__What you have to do__. Set down, exactly as written, the lines from the top of the data to the line that holds "the plugin. The", and omit the pictures.
** Opening Data provided block **
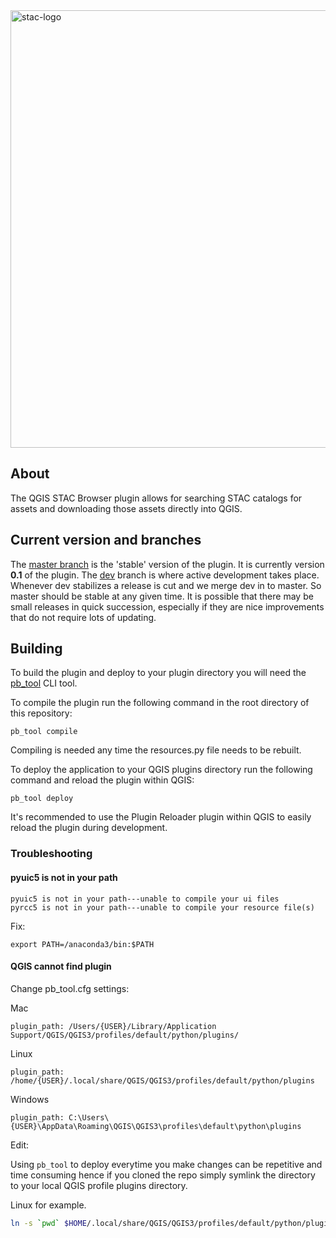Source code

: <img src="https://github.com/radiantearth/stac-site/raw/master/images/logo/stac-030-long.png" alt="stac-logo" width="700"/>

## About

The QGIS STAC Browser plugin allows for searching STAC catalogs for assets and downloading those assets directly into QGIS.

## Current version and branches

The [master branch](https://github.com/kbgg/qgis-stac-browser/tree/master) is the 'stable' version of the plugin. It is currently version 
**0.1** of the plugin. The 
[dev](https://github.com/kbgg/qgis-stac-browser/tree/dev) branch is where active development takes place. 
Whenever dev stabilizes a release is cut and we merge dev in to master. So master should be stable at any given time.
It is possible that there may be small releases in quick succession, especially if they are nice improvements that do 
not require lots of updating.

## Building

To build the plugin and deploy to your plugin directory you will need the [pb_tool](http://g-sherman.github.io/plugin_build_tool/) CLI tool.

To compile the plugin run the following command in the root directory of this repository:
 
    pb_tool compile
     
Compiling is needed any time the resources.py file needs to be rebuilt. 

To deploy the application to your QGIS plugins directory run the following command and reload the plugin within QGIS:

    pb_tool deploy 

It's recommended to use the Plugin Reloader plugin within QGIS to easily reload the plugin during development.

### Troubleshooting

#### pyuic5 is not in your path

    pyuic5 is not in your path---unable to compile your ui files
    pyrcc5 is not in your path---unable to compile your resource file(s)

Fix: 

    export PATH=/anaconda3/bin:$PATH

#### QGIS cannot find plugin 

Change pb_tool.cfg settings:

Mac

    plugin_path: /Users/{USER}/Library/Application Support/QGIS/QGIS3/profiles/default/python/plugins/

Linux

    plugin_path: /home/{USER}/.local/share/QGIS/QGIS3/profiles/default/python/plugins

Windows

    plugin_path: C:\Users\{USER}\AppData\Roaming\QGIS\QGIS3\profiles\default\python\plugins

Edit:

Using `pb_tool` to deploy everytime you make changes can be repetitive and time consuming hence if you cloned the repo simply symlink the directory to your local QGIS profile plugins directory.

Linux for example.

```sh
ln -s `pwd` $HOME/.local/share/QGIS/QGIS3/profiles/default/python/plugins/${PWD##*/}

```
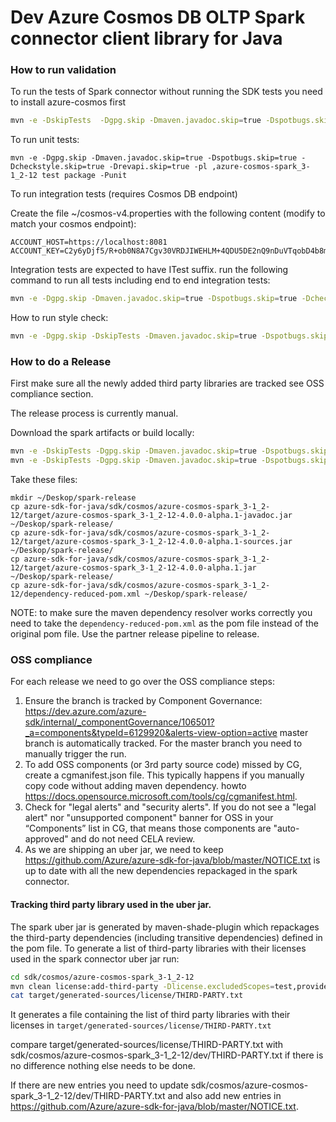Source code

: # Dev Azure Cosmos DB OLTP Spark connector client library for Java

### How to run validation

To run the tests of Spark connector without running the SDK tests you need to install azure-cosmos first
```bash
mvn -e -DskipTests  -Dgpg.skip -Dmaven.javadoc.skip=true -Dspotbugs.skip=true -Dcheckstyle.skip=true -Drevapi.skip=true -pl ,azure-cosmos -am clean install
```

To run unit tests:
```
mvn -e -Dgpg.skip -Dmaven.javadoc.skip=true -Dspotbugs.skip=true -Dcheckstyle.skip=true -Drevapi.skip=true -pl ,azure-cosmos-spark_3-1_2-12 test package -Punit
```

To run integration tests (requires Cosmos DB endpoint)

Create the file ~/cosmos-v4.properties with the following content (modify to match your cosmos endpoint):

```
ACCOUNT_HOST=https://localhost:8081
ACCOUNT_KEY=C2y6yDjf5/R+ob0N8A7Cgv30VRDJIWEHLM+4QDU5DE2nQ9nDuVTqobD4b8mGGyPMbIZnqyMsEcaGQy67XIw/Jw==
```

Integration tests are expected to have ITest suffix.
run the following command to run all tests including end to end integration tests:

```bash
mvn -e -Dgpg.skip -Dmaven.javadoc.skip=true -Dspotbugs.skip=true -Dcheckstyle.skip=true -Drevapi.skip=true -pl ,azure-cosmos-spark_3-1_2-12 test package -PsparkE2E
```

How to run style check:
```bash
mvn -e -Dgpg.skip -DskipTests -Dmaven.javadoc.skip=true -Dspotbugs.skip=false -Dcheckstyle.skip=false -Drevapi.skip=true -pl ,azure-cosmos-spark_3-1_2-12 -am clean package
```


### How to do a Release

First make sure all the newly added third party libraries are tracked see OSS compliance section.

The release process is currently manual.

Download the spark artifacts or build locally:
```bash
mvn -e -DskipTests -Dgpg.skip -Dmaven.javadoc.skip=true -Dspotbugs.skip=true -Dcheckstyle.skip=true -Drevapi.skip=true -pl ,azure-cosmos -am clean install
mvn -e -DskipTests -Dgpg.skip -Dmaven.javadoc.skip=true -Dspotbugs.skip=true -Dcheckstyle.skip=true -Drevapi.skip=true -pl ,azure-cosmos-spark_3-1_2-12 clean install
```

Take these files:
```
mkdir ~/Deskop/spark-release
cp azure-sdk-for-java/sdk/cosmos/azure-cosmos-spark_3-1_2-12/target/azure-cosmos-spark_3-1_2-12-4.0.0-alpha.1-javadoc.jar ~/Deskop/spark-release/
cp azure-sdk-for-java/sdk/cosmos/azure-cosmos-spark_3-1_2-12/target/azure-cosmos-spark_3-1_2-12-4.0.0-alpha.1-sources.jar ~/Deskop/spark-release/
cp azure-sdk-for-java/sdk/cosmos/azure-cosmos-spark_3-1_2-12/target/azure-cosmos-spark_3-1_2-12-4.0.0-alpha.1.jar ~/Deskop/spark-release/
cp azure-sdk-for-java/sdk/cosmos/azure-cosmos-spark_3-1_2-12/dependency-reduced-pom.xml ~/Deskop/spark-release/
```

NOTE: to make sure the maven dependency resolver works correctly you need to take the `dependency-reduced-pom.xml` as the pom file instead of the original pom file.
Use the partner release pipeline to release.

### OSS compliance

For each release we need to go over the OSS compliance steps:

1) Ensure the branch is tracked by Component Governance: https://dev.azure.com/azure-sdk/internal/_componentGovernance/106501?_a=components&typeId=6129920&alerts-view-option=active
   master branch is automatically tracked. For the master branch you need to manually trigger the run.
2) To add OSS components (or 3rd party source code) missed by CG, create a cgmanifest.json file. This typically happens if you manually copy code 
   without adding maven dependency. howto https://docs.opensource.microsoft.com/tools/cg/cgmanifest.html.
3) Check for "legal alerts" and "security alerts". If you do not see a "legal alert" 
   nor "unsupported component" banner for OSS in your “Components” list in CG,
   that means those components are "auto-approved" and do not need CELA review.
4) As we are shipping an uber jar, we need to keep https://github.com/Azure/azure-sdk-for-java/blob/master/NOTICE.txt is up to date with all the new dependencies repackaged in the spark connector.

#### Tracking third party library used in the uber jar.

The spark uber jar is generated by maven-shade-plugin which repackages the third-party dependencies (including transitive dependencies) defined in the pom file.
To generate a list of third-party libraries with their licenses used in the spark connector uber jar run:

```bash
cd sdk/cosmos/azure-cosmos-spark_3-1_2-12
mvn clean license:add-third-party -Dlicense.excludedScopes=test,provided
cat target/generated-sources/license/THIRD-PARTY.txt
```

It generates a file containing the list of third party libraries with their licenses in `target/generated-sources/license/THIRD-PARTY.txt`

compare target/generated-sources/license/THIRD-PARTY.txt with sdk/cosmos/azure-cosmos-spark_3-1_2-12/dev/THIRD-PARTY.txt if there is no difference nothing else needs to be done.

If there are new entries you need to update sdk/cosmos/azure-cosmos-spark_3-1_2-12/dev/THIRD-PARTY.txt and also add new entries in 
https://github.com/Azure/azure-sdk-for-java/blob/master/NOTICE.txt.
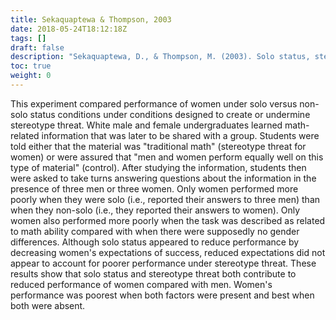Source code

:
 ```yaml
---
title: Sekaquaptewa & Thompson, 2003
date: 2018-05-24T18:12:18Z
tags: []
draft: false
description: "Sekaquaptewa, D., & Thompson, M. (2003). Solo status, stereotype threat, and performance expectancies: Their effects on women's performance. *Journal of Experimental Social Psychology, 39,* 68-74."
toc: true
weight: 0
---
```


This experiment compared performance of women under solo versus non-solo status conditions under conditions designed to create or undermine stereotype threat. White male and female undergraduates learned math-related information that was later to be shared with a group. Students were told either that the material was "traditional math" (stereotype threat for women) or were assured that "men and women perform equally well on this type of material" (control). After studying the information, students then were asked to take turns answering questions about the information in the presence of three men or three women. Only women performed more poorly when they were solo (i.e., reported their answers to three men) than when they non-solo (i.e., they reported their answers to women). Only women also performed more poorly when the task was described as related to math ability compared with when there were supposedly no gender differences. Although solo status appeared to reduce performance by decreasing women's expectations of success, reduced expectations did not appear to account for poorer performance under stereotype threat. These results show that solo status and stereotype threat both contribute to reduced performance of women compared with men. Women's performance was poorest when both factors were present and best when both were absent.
** Closing Data provided block **
__Answer for this exercise__.
Source code

: <img src="https://github.com/radiantearth/stac-site/raw/master/images/logo/stac-030-long.png" alt="stac-logo" width="700"/>

## About

The QGIS STAC Browser plugin allows for searching STAC catalogs for assets and downloading those assets directly into QGIS.

## Current version and branches

The [master branch](https://github.com/kbgg/qgis-stac-browser/tree/master) is the 'stable' version of the plugin. It is currently version 
**0.1** of the plugin. The 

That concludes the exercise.